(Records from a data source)
---------------
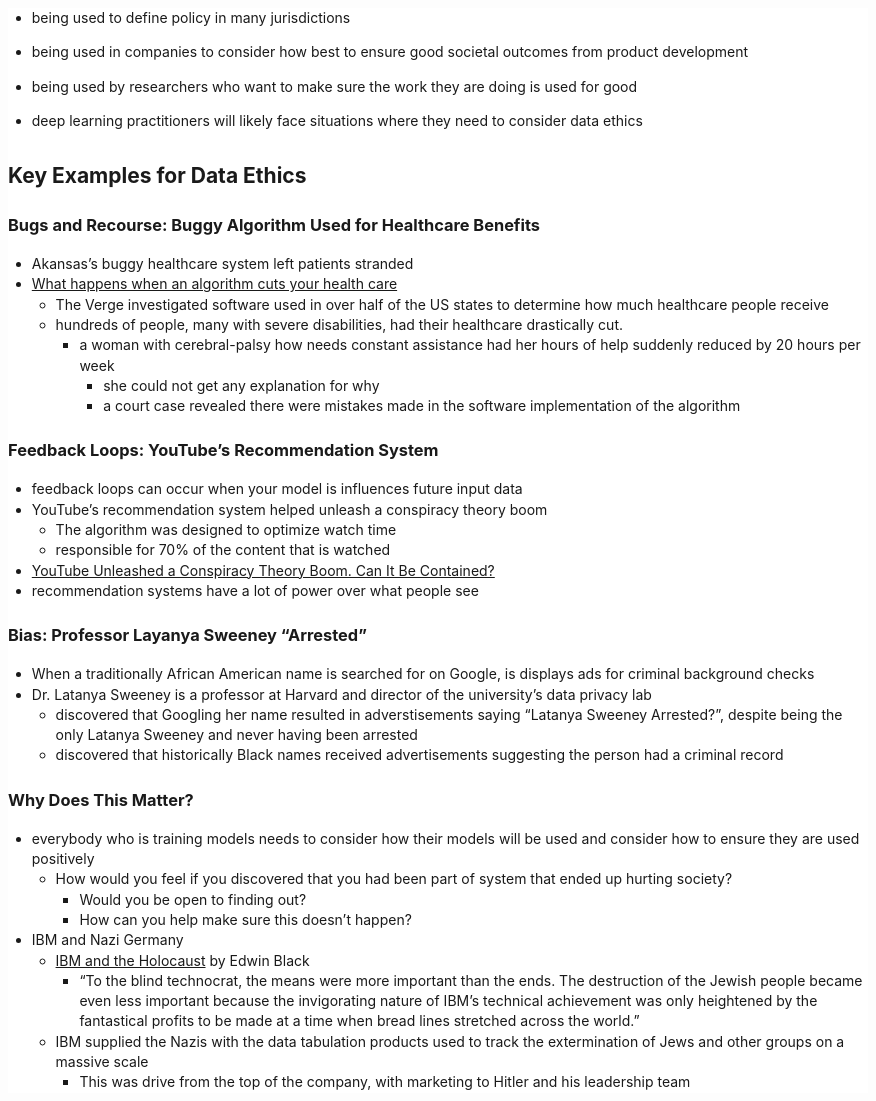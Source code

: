 - being used to define policy in many jurisdictions

- being used in companies  to consider how best to ensure good societal outcomes from product development

- being used by researchers who want to make sure the work they are doing is used for good

- deep learning practitioners will likely face situations where they need to consider data ethics

  

## Key Examples for Data Ethics

### Bugs and Recourse: Buggy Algorithm Used for Healthcare Benefits

- Akansas’s buggy healthcare system left patients stranded
- [What happens when an algorithm cuts your health care](https://www.theverge.com/2018/3/21/17144260/healthcare-medicaid-algorithm-arkansas-cerebral-palsy)
    - The Verge investigated software used in over half of the US states to determine how much healthcare people receive
    - hundreds of people, many with severe disabilities, had their healthcare drastically cut.
        - a woman with cerebral-palsy how needs constant assistance had her hours of help suddenly reduced by 20 hours per week
            - she could not get any explanation for why
            - a court case revealed there were mistakes made in the software implementation of the algorithm

### Feedback Loops: YouTube’s Recommendation System

- feedback loops can occur when your model is influences future input data
- YouTube’s recommendation system helped unleash a conspiracy theory boom
    - The algorithm was designed to optimize watch time
    - responsible for 70% of the content that is watched
- [YouTube Unleashed a Conspiracy Theory Boom. Can It Be Contained?](https://www.nytimes.com/2019/02/19/technology/youtube-conspiracy-stars.html)
- recommendation systems have a lot of power over what people see

### Bias: Professor Layanya Sweeney “Arrested”

- When a traditionally African American name is searched for on Google, is displays ads for criminal background checks
- Dr. Latanya Sweeney is a professor at Harvard and director of the university’s data privacy lab
    - discovered that Googling her name resulted in adverstisements saying “Latanya Sweeney Arrested?”, despite being the only Latanya Sweeney and never having been arrested
    - discovered that historically Black names received advertisements suggesting the person had a criminal record
    

### Why Does This Matter?

- everybody who is training models needs to consider how their models will be used and consider how to ensure they are used positively
    - How would you feel if you discovered that you had been part of system that ended up hurting society?
        - Would you be open to finding out?
        - How can you help make sure this doesn’t happen?
- IBM and Nazi Germany
    - [IBM and the Holocaust](https://www.dialogpress.com/books/ibm-and-holocaust) by Edwin Black
        - “To the blind technocrat, the means were more important than the ends. The destruction of the Jewish people became even less important because the invigorating nature of IBM’s technical achievement was only heightened by the fantastical profits to be made at a time when bread lines stretched across the world.”
    - IBM supplied the Nazis with the data tabulation products used to track the extermination of Jews and other groups on a massive scale
        - This was drive from the top of the company, with marketing to Hitler and his leadership team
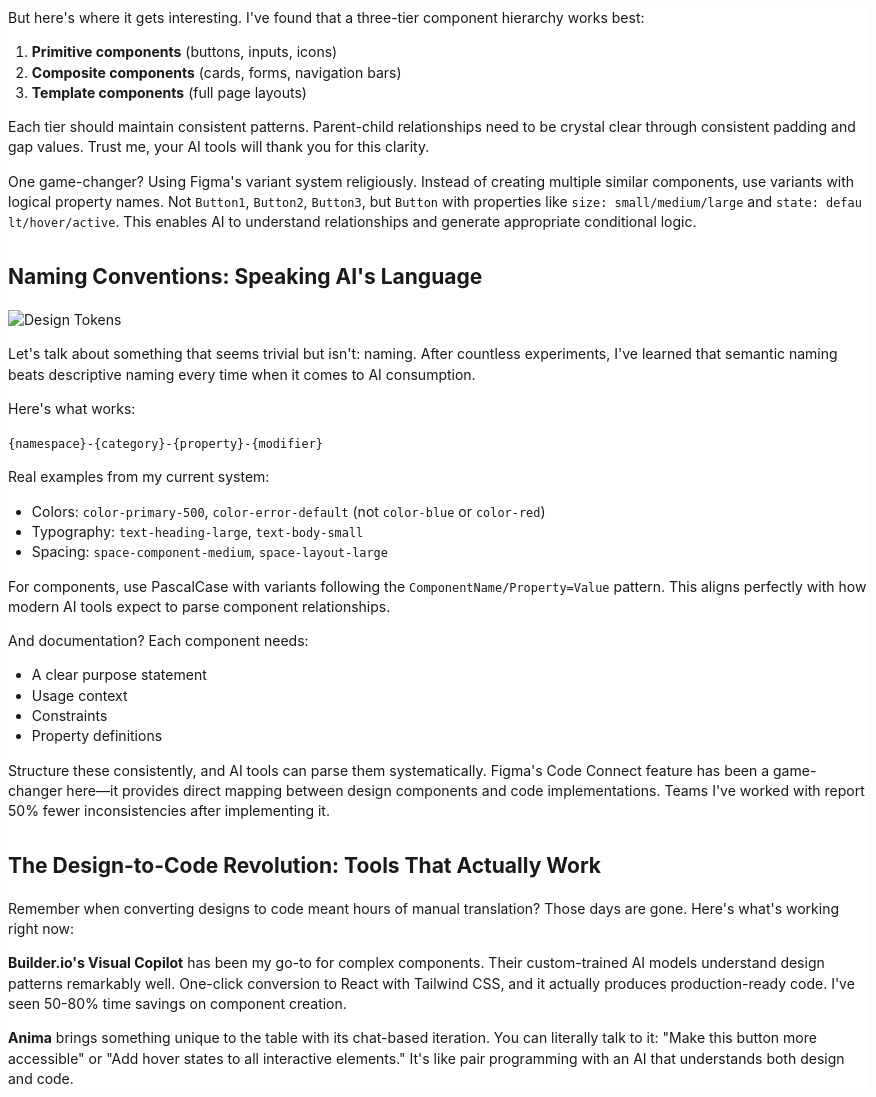 But here's where it gets interesting. I've found that a three-tier component hierarchy works best:

1. **Primitive components** (buttons, inputs, icons)
2. **Composite components** (cards, forms, navigation bars)
3. **Template components** (full page layouts)

Each tier should maintain consistent patterns. Parent-child relationships need to be crystal clear through consistent padding and gap values. Trust me, your AI tools will thank you for this clarity.

One game-changer? Using Figma's variant system religiously. Instead of creating multiple similar components, use variants with logical property names. Not `Button1`, `Button2`, `Button3`, but `Button` with properties like `size: small/medium/large` and `state: default/hover/active`. This enables AI to understand relationships and generate appropriate conditional logic.

## Naming Conventions: Speaking AI's Language
![Design Tokens](/images/posts/2025-06-11-template-components.webp)

Let's talk about something that seems trivial but isn't: naming. After countless experiments, I've learned that semantic naming beats descriptive naming every time when it comes to AI consumption.

Here's what works:

```
{namespace}-{category}-{property}-{modifier}
```

Real examples from my current system:
- Colors: `color-primary-500`, `color-error-default` (not `color-blue` or `color-red`)
- Typography: `text-heading-large`, `text-body-small`
- Spacing: `space-component-medium`, `space-layout-large`

For components, use PascalCase with variants following the `ComponentName/Property=Value` pattern. This aligns perfectly with how modern AI tools expect to parse component relationships.

And documentation? Each component needs:
- A clear purpose statement
- Usage context
- Constraints
- Property definitions

Structure these consistently, and AI tools can parse them systematically. Figma's Code Connect feature has been a game-changer here—it provides direct mapping between design components and code implementations. Teams I've worked with report 50% fewer inconsistencies after implementing it.

## The Design-to-Code Revolution: Tools That Actually Work

Remember when converting designs to code meant hours of manual translation? Those days are gone. Here's what's working right now:

**Builder.io's Visual Copilot** has been my go-to for complex components. Their custom-trained AI models understand design patterns remarkably well. One-click conversion to React with Tailwind CSS, and it actually produces production-ready code. I've seen 50-80% time savings on component creation.

**Anima** brings something unique to the table with its chat-based iteration. You can literally talk to it: "Make this button more accessible" or "Add hover states to all interactive elements." It's like pair programming with an AI that understands both design and code.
---------------
:: About this task ::
Up to and including the line that holds "- being used in", restate word for word each line of the records from their start, and only those lines, leaving out the pictures.

:: Result of the exercise ::
Source code

: - being used to define policy in many jurisdictions

- being used in companies  to consider how best to ensure good societal outcomes from product development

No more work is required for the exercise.